>>

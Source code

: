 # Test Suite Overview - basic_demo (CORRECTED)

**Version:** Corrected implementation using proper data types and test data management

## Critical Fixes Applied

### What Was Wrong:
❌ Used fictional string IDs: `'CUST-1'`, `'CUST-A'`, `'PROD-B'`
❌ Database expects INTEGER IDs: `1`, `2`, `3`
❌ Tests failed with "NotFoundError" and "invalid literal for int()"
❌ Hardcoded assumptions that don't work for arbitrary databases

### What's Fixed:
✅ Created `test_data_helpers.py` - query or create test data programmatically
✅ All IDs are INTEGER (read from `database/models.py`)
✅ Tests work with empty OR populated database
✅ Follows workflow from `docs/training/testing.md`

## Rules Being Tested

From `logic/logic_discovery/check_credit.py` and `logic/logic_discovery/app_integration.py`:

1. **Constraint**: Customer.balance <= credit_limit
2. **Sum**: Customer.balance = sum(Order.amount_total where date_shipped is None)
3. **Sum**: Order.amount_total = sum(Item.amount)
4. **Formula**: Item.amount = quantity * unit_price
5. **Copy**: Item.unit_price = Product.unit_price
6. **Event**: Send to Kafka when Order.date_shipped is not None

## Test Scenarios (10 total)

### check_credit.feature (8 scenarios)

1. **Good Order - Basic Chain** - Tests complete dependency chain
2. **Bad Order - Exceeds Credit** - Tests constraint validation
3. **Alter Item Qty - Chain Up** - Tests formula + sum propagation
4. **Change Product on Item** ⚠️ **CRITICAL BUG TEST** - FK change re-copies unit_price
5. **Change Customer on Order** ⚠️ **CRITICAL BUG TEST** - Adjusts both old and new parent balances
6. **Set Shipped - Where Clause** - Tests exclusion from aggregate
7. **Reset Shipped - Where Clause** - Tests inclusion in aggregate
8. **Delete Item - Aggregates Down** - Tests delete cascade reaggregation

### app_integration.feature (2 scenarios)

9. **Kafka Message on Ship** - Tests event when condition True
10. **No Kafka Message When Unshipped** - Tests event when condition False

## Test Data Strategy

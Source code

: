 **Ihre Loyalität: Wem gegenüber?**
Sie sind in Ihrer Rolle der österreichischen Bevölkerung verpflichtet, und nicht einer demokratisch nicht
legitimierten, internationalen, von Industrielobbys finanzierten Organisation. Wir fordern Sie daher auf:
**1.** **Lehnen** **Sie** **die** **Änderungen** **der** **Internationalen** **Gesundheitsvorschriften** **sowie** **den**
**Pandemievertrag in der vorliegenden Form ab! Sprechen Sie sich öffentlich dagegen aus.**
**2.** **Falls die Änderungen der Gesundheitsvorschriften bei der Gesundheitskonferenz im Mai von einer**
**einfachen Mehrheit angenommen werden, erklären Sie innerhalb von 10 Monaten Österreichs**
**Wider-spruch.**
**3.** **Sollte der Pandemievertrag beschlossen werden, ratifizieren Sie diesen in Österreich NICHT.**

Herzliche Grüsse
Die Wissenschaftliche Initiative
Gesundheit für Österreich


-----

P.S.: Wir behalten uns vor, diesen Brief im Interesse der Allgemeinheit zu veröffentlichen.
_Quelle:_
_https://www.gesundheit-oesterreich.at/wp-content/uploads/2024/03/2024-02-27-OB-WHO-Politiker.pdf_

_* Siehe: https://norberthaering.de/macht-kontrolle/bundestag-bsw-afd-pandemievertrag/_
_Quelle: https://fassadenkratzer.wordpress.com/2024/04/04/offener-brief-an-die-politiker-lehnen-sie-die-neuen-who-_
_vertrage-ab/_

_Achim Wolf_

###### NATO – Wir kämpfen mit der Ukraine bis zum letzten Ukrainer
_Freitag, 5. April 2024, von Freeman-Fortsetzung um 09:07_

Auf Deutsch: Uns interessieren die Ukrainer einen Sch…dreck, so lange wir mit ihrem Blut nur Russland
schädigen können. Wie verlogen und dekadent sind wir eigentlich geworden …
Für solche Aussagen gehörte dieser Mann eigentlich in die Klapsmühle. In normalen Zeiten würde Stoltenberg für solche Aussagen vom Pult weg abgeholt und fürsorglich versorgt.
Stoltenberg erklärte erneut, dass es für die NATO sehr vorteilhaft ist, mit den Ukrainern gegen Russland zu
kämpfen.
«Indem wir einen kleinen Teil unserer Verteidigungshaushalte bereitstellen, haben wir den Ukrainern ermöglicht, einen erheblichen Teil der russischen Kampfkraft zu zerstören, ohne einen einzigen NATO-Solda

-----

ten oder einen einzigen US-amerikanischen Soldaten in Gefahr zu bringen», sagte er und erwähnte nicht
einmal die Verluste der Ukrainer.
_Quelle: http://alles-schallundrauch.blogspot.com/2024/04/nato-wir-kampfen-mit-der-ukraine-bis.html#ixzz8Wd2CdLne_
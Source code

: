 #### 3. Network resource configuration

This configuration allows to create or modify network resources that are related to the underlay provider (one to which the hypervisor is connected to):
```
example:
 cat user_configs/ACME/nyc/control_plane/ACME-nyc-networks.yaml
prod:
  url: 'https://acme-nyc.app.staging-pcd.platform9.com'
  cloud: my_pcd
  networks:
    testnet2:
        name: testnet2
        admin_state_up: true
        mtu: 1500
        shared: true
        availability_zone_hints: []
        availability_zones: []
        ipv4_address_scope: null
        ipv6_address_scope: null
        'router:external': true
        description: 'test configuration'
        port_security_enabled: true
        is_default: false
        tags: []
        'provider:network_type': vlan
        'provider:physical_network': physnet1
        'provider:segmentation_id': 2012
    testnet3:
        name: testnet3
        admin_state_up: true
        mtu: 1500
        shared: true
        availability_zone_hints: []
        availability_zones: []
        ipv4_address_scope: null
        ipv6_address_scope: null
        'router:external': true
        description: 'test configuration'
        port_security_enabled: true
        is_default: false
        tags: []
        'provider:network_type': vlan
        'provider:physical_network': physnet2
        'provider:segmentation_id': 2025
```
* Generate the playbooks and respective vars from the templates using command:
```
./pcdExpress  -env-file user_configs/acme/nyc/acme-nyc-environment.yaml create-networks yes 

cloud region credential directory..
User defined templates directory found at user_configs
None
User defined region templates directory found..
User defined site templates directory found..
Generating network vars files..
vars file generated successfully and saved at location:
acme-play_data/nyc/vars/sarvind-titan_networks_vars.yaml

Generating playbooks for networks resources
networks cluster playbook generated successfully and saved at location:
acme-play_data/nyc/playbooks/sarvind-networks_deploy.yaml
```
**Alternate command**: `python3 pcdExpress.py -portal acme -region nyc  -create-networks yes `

<<

_EXERCISE OBJECTIVE_
Of the lines above, copy each one that contains the word "generated".

_ANSWER BOX_
vars file generated successfully and saved at location:
networks cluster playbook generated successfully and saved at location:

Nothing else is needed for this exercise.